Although the definitions of formal models used to represent spatial relations have gained increasing attention over the past 30 years, the linkage between topology and distance has not yet been effectively established. A topological relation model called the distance-based topological relation model (D-TRM) that considers both the topology and distance of spatial regions is proposed. The D-TRM is divided into two subtypes: the actual DTRM (AD-TRM) and the signed DTRM (SD-TRM). The actual distance is based on the distance in a two-dimensional space. The signed distance is based on the sign of the actual distance. Eight topological relations, namely, *disjoint*, *meet*, *overlap*, *cover*, *contain*, *equal*, *coveredBy* and *inside*, represented by the AD-TRM and SD-TRM are shown. The mutual exclusiveness among these eight topological relations represented by the SD-TRM is proven. The topological relation representations from the 9-intersection model (9IM), the splitting measures of the 9IM (SP-9IM), the SD-TRM and the AD-TRM are discussed, and the interoperability of each of the above models is summarised. The topological relation representation between the AD-TRM and the comprehensive set of 11 metric refinements is compared.

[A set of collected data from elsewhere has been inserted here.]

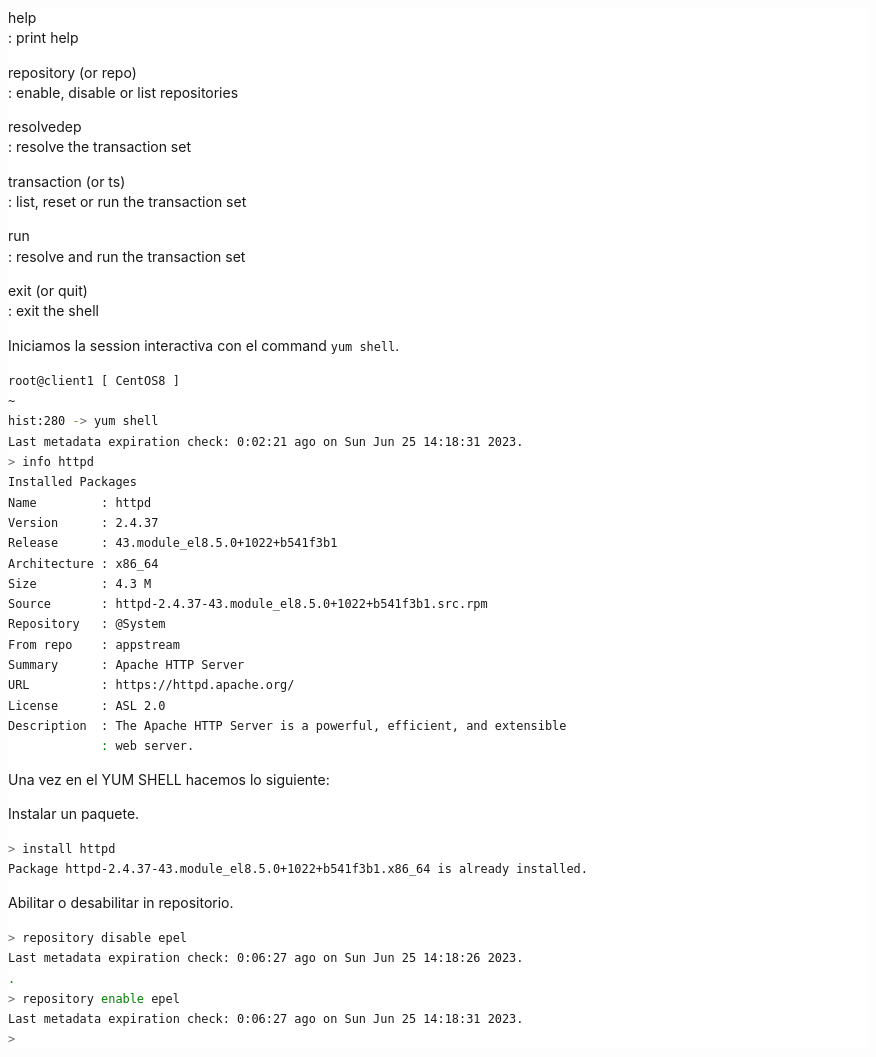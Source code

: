 help                     
: print help

repository (or repo)     
: enable, disable or list repositories

resolvedep               
: resolve the transaction set

transaction (or ts)      
: list, reset or run the transaction set

run                     
: resolve and run the transaction set

exit (or quit)           
: exit the shell

Iniciamos la session interactiva con el command `yum shell`.
```bash
root@client1 [ CentOS8 ]
~
hist:280 -> yum shell
Last metadata expiration check: 0:02:21 ago on Sun Jun 25 14:18:31 2023.
> info httpd
Installed Packages
Name         : httpd
Version      : 2.4.37
Release      : 43.module_el8.5.0+1022+b541f3b1
Architecture : x86_64
Size         : 4.3 M
Source       : httpd-2.4.37-43.module_el8.5.0+1022+b541f3b1.src.rpm
Repository   : @System
From repo    : appstream
Summary      : Apache HTTP Server
URL          : https://httpd.apache.org/
License      : ASL 2.0
Description  : The Apache HTTP Server is a powerful, efficient, and extensible
             : web server.
```

Una vez en el YUM SHELL hacemos lo siguiente:

Instalar un paquete.
```bash
> install httpd
Package httpd-2.4.37-43.module_el8.5.0+1022+b541f3b1.x86_64 is already installed.
```

Abilitar o desabilitar in repositorio.
```bash
> repository disable epel
Last metadata expiration check: 0:06:27 ago on Sun Jun 25 14:18:26 2023.
.
> repository enable epel
Last metadata expiration check: 0:06:27 ago on Sun Jun 25 14:18:31 2023.
>
```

The results show the following: (1) as the generalisation of the AD-TRM, the SD-TRM can concisely represent the topological relations; (2) the topology and distance between two spatial regions can be represented by the AD-TRM in a unified framework; (3) the AD-TRM provides a greater level of detail than the 9IM and (4) the D-TRM can express more distance information than the comprehensive set of 11 metric refinements.

## Keywords

Topological relation Metric refinements Distance-based topological relation model (D-TRM) Spatial region## Notes

### Acknowledgments

We appreciate the detailed suggestions and comments from the editor and the anonymous reviewers.

### Funding

The work described in this article was supported by the following research programs: The National Basic Research Program of China (973 Program) [grant number 2015CB954103], the National Natural Science Foundation of China [grant number 41622108, grant number 41301417, grant number 41701441], and the Priority Academic Program Development of Jiangsu Higher Education Institutions [grant number 164320H116].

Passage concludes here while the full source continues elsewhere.